Source material.
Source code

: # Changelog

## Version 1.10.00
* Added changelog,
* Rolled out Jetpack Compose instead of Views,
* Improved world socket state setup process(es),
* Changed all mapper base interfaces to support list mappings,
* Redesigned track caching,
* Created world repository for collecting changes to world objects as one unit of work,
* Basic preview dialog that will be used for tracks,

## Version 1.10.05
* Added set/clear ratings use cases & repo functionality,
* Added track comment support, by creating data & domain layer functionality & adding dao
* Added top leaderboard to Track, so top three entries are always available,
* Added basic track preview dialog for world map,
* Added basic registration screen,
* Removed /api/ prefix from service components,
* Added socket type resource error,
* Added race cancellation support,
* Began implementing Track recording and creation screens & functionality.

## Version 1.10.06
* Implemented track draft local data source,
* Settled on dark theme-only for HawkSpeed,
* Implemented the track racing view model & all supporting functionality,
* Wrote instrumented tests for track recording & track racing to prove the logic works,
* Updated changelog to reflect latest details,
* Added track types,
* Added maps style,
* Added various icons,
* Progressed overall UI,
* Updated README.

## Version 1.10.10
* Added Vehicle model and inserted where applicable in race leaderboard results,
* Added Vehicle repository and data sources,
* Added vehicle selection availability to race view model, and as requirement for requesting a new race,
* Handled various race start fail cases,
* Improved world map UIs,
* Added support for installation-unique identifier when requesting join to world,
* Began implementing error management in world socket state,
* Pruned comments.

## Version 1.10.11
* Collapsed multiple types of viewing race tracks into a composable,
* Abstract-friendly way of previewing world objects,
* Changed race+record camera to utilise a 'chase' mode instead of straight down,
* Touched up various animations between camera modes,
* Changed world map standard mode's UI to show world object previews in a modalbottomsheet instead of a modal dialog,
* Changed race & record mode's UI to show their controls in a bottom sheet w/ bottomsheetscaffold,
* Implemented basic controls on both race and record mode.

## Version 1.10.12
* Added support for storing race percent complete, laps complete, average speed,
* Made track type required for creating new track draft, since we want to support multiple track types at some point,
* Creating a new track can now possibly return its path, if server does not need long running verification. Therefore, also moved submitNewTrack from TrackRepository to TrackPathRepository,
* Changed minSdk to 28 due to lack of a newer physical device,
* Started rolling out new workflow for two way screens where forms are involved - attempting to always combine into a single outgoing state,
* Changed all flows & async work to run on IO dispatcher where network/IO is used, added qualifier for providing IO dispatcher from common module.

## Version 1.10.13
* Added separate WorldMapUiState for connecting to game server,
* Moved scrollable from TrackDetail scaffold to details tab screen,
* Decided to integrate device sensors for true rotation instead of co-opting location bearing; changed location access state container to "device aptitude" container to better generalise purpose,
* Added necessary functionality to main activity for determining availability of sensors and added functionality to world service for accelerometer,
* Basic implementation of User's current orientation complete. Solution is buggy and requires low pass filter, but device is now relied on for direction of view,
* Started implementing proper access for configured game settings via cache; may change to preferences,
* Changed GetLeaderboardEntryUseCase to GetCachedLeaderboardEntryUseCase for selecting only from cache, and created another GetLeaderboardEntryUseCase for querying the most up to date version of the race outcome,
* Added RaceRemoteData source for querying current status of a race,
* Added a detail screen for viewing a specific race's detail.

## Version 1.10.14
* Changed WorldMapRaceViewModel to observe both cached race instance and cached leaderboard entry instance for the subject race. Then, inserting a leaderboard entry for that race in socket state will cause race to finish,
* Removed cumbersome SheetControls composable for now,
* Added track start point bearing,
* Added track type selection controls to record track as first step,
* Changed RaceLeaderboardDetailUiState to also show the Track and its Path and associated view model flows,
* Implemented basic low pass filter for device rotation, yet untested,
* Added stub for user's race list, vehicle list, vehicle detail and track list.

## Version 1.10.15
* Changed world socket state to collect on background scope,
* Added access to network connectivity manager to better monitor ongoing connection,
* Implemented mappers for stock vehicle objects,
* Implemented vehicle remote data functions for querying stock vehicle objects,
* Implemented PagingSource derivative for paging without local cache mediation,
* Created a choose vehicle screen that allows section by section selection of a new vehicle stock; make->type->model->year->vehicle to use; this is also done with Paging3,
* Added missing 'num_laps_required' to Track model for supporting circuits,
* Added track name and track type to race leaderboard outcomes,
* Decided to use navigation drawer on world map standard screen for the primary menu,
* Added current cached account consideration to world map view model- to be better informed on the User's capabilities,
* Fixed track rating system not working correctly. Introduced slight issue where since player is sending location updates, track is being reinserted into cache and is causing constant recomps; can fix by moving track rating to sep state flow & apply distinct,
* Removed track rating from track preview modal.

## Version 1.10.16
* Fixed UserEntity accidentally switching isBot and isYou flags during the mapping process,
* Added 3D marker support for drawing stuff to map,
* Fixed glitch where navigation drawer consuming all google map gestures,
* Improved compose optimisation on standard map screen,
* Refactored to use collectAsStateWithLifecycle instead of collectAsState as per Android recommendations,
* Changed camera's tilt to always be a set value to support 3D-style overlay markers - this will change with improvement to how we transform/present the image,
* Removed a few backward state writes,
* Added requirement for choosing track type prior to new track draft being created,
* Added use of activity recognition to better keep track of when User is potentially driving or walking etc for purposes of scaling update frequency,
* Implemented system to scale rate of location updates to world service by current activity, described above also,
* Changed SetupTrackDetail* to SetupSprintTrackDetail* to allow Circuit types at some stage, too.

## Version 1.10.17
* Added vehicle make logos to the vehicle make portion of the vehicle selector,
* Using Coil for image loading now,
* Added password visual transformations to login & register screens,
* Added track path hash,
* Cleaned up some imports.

Work to complete.
Only the number is wanted: how many lines in the entries above contain the string "tracks"?

Answer to the problem.
2